• **YOUR GOAL**
Omit the pictures while printing every entry below exactly as given.

Data records
^^^^

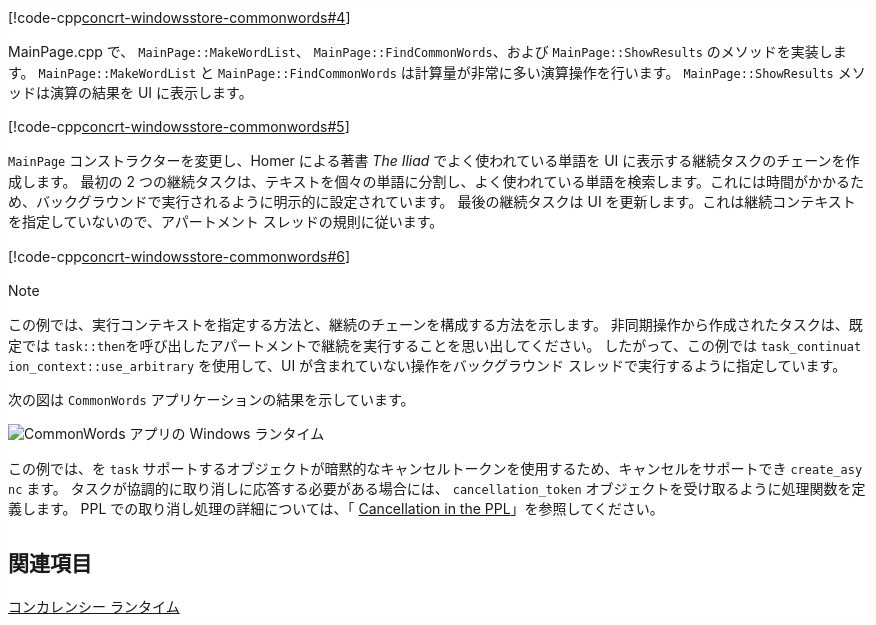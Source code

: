 [!code-cpp[concrt-windowsstore-commonwords#4](../../parallel/concrt/codesnippet/cpp/creating-asynchronous-operations-in-cpp-for-windows-store-apps_9.cpp)]

MainPage.cpp で、 `MainPage::MakeWordList`、 `MainPage::FindCommonWords`、および `MainPage::ShowResults` のメソッドを実装します。 `MainPage::MakeWordList` と `MainPage::FindCommonWords` は計算量が非常に多い演算操作を行います。 `MainPage::ShowResults` メソッドは演算の結果を UI に表示します。

[!code-cpp[concrt-windowsstore-commonwords#5](../../parallel/concrt/codesnippet/cpp/creating-asynchronous-operations-in-cpp-for-windows-store-apps_10.cpp)]

`MainPage` コンストラクターを変更し、Homer による著書 *The Iliad* でよく使われている単語を UI に表示する継続タスクのチェーンを作成します。 最初の 2 つの継続タスクは、テキストを個々の単語に分割し、よく使われている単語を検索します。これには時間がかかるため、バックグラウンドで実行されるように明示的に設定されています。 最後の継続タスクは UI を更新します。これは継続コンテキストを指定していないので、アパートメント スレッドの規則に従います。

[!code-cpp[concrt-windowsstore-commonwords#6](../../parallel/concrt/codesnippet/cpp/creating-asynchronous-operations-in-cpp-for-windows-store-apps_11.cpp)]

> [!NOTE]
> この例では、実行コンテキストを指定する方法と、継続のチェーンを構成する方法を示します。 非同期操作から作成されたタスクは、既定では `task::then`を呼び出したアパートメントで継続を実行することを思い出してください。 したがって、この例では `task_continuation_context::use_arbitrary` を使用して、UI が含まれていない操作をバックグラウンド スレッドで実行するように指定しています。

次の図は `CommonWords` アプリケーションの結果を示しています。

![CommonWords アプリの Windows ランタイム](../../parallel/concrt/media/concrt_windows_common_words.png "CommonWords アプリの Windows ランタイム")

この例では、を `task` サポートするオブジェクトが暗黙的なキャンセルトークンを使用するため、キャンセルをサポートでき `create_async` ます。 タスクが協調的に取り消しに応答する必要がある場合には、 `cancellation_token` オブジェクトを受け取るように処理関数を定義します。 PPL での取り消し処理の詳細については、「 [Cancellation in the PPL](cancellation-in-the-ppl.md)」を参照してください。

## <a name="see-also"></a>関連項目

[コンカレンシー ランタイム](../../parallel/concrt/concurrency-runtime.md)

^^^^

• **EXERCISE ANSWER**
Source code

: [!code-cpp[concrt-windowsstore-commonwords#4](../../parallel/concrt/codesnippet/cpp/creating-asynchronous-operations-in-cpp-for-windows-store-apps_9.cpp)]

MainPage.cpp で、 `MainPage::MakeWordList`、 `MainPage::FindCommonWords`、および `MainPage::ShowResults` のメソッドを実装します。 `MainPage::MakeWordList` と `MainPage::FindCommonWords` は計算量が非常に多い演算操作を行います。 `MainPage::ShowResults` メソッドは演算の結果を UI に表示します。

[!code-cpp[concrt-windowsstore-commonwords#5](../../parallel/concrt/codesnippet/cpp/creating-asynchronous-operations-in-cpp-for-windows-store-apps_10.cpp)]

`MainPage` コンストラクターを変更し、Homer による著書 *The Iliad* でよく使われている単語を UI に表示する継続タスクのチェーンを作成します。 最初の 2 つの継続タスクは、テキストを個々の単語に分割し、よく使われている単語を検索します。これには時間がかかるため、バックグラウンドで実行されるように明示的に設定されています。 最後の継続タスクは UI を更新します。これは継続コンテキストを指定していないので、アパートメント スレッドの規則に従います。

[!code-cpp[concrt-windowsstore-commonwords#6](../../parallel/concrt/codesnippet/cpp/creating-asynchronous-operations-in-cpp-for-windows-store-apps_11.cpp)]

> [!NOTE]
> この例では、実行コンテキストを指定する方法と、継続のチェーンを構成する方法を示します。 非同期操作から作成されたタスクは、既定では `task::then`を呼び出したアパートメントで継続を実行することを思い出してください。 したがって、この例では `task_continuation_context::use_arbitrary` を使用して、UI が含まれていない操作をバックグラウンド スレッドで実行するように指定しています。

次の図は `CommonWords` アプリケーションの結果を示しています。

![CommonWords アプリの Windows ランタイム](../../parallel/concrt/media/concrt_windows_common_words.png "CommonWords アプリの Windows ランタイム")

この例では、を `task` サポートするオブジェクトが暗黙的なキャンセルトークンを使用するため、キャンセルをサポートでき `create_async` ます。 タスクが協調的に取り消しに応答する必要がある場合には、 `cancellation_token` オブジェクトを受け取るように処理関数を定義します。 PPL での取り消し処理の詳細については、「 [Cancellation in the PPL](cancellation-in-the-ppl.md)」を参照してください。

## <a name="see-also"></a>関連項目

[コンカレンシー ランタイム](../../parallel/concrt/concurrency-runtime.md)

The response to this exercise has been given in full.